_WORK REQUIRED_:
Comb the records below for the string "does" and copy each line where it turns up.
─── MATERIAL PROVIDED
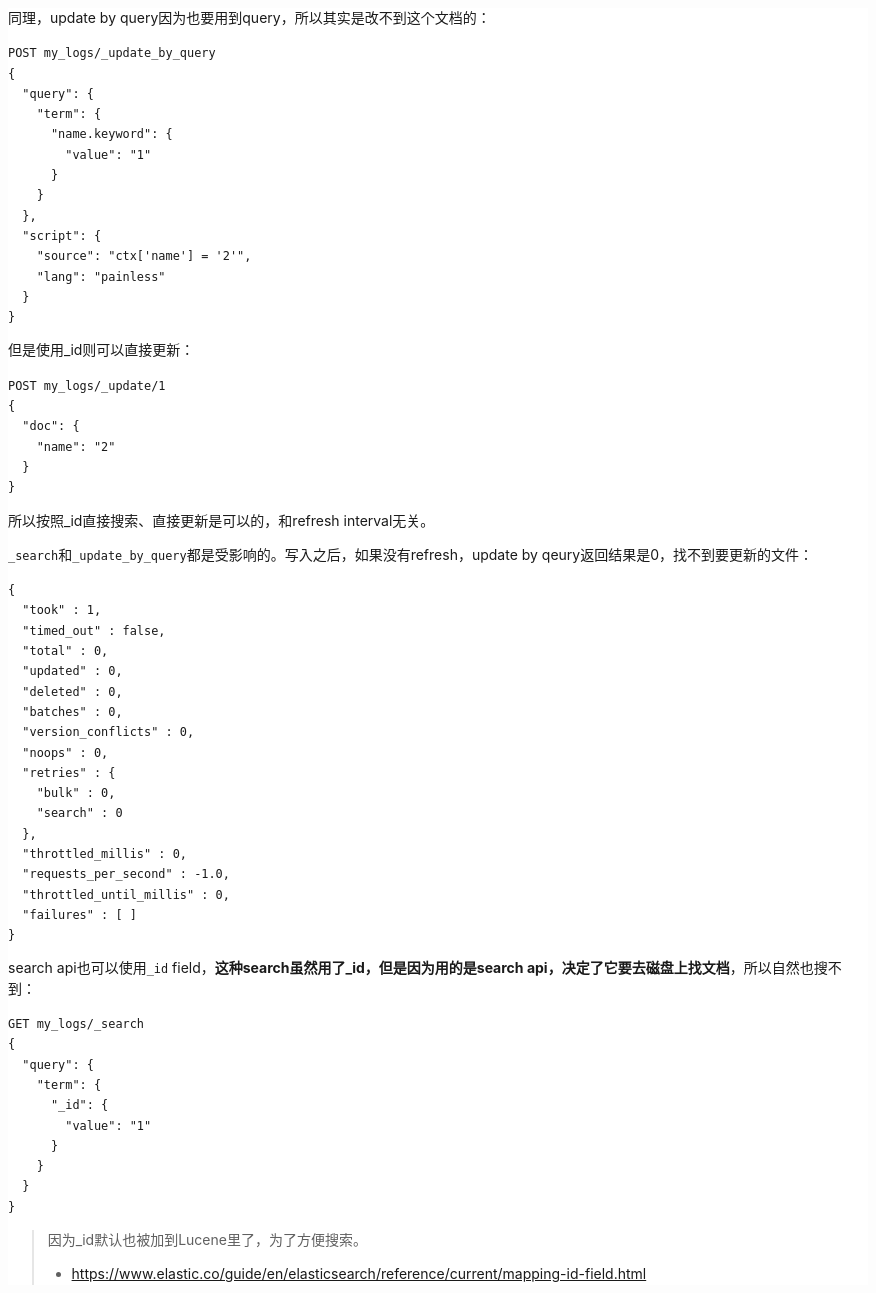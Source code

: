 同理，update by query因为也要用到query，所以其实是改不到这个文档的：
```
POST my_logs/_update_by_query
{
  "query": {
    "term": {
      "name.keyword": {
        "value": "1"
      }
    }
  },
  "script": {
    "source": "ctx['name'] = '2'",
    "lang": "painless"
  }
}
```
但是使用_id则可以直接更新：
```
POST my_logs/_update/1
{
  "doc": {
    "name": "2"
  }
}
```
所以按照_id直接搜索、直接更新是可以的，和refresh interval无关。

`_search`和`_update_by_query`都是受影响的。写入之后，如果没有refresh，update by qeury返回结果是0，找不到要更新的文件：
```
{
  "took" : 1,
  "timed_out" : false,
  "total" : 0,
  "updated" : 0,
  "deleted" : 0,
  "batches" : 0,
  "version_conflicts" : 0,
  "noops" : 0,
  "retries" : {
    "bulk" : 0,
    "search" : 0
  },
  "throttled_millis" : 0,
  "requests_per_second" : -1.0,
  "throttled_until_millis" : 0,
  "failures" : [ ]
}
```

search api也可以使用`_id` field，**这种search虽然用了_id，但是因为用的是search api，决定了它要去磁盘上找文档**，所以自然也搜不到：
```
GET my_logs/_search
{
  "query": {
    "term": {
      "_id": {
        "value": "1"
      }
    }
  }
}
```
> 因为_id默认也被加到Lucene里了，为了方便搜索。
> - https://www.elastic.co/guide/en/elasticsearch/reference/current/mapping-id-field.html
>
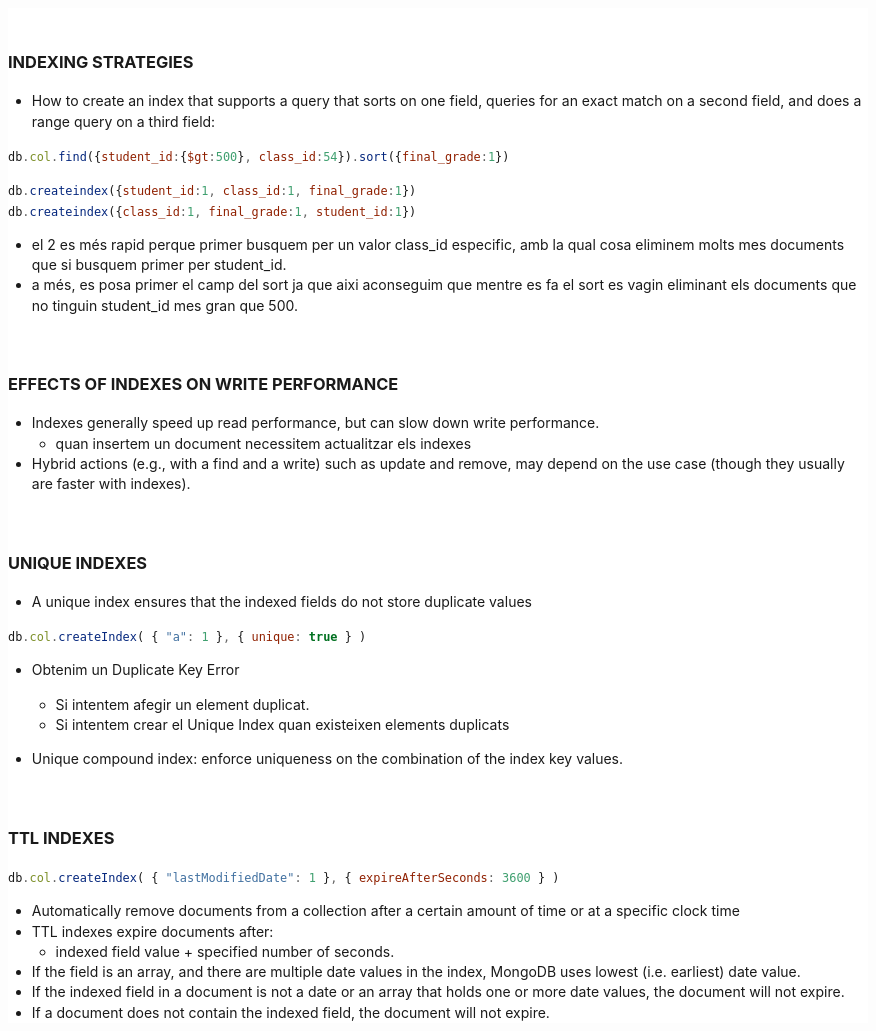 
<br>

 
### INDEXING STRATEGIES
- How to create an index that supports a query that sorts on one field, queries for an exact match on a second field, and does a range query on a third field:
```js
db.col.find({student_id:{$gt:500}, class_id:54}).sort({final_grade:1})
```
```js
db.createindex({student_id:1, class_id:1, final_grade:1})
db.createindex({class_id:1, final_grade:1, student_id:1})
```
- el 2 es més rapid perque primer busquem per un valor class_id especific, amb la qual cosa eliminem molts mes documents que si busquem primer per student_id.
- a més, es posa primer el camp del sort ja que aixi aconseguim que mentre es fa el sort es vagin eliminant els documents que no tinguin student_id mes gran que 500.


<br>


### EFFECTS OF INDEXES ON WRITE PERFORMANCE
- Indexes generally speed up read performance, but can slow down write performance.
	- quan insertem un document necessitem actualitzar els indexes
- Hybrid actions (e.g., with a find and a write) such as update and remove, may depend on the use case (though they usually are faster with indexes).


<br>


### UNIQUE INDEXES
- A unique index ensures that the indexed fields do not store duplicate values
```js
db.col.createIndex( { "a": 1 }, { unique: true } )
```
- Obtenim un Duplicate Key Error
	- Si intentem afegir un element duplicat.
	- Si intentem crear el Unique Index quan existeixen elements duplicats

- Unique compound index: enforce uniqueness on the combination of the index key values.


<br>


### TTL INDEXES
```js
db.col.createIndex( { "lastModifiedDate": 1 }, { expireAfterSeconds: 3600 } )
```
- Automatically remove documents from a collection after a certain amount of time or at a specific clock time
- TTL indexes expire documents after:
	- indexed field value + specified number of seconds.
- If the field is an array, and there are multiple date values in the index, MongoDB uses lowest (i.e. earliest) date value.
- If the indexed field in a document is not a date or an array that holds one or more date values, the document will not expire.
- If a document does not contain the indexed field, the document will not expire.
──────
_SOLUTION BELOW_:
- How to create an index that supports a query that sorts on one field, queries for an exact match on a second field, and does a range query on a third field:
- If a document does not contain the indexed field, the document will not expire.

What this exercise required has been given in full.